- Opening Delimiter -

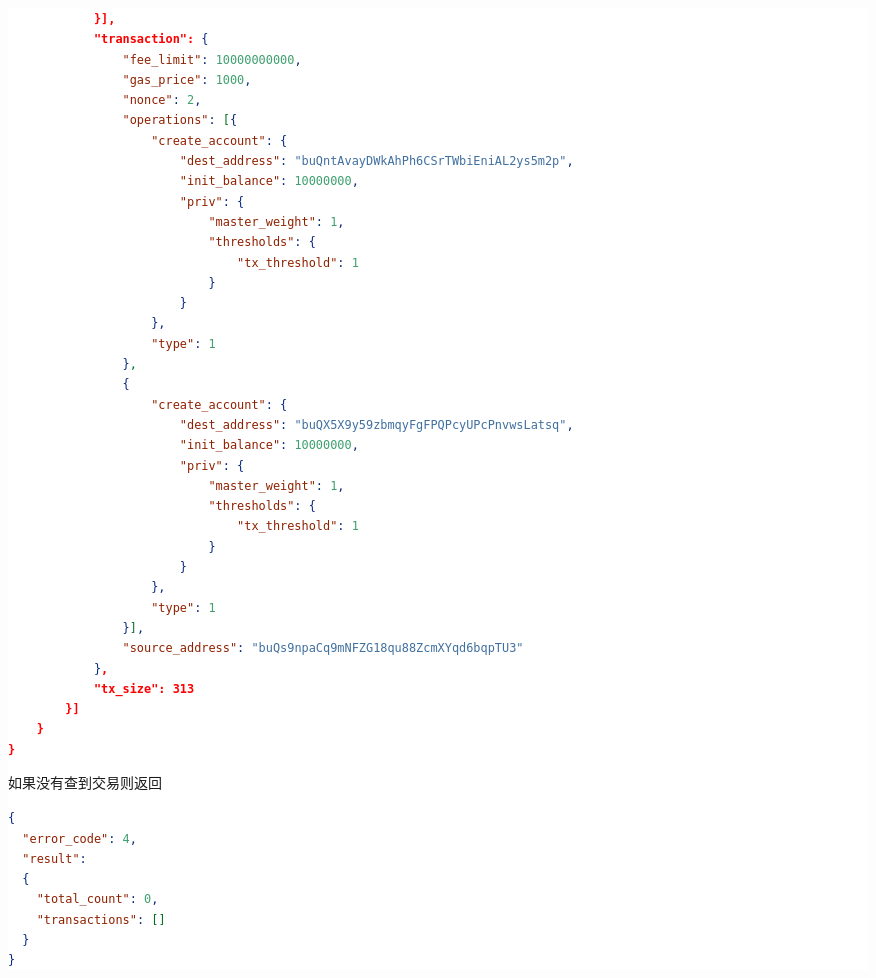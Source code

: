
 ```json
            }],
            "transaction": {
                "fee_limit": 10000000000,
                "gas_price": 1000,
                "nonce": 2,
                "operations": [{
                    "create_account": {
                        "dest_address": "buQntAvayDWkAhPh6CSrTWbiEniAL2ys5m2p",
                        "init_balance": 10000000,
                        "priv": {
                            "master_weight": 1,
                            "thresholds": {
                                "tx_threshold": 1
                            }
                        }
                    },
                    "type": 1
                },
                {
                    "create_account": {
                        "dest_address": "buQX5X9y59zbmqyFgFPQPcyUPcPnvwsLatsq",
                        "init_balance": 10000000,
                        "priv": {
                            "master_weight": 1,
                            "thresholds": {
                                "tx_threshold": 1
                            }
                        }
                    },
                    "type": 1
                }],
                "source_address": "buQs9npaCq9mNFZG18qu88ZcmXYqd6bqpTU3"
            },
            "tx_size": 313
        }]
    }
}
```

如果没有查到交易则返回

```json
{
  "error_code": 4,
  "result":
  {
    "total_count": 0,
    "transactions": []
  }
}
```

- Closing Delimiter -

Omit the pictures and copy the records above exactly.

Source code

:
 ```json
            }],
            "transaction": {
                "fee_limit": 10000000000,
                "gas_price": 1000,
                "nonce": 2,
                "operations": [{
                    "create_account": {
                        "dest_address": "buQntAvayDWkAhPh6CSrTWbiEniAL2ys5m2p",
                        "init_balance": 10000000,
                        "priv": {
                            "master_weight": 1,
                            "thresholds": {
                                "tx_threshold": 1
                            }
                        }
                    },
                    "type": 1
                },
                {
                    "create_account": {
                        "dest_address": "buQX5X9y59zbmqyFgFPQPcyUPcPnvwsLatsq",
                        "init_balance": 10000000,
                        "priv": {
                            "master_weight": 1,
                            "thresholds": {
                                "tx_threshold": 1
                            }
                        }
                    },
                    "type": 1
                }],
                "source_address": "buQs9npaCq9mNFZG18qu88ZcmXYqd6bqpTU3"
            },
            "tx_size": 313
        }]
    }
}
```

如果没有查到交易则返回

```json
{
  "error_code": 4,
  "result":
  {
    "total_count": 0,
    "transactions": []
  }
}
```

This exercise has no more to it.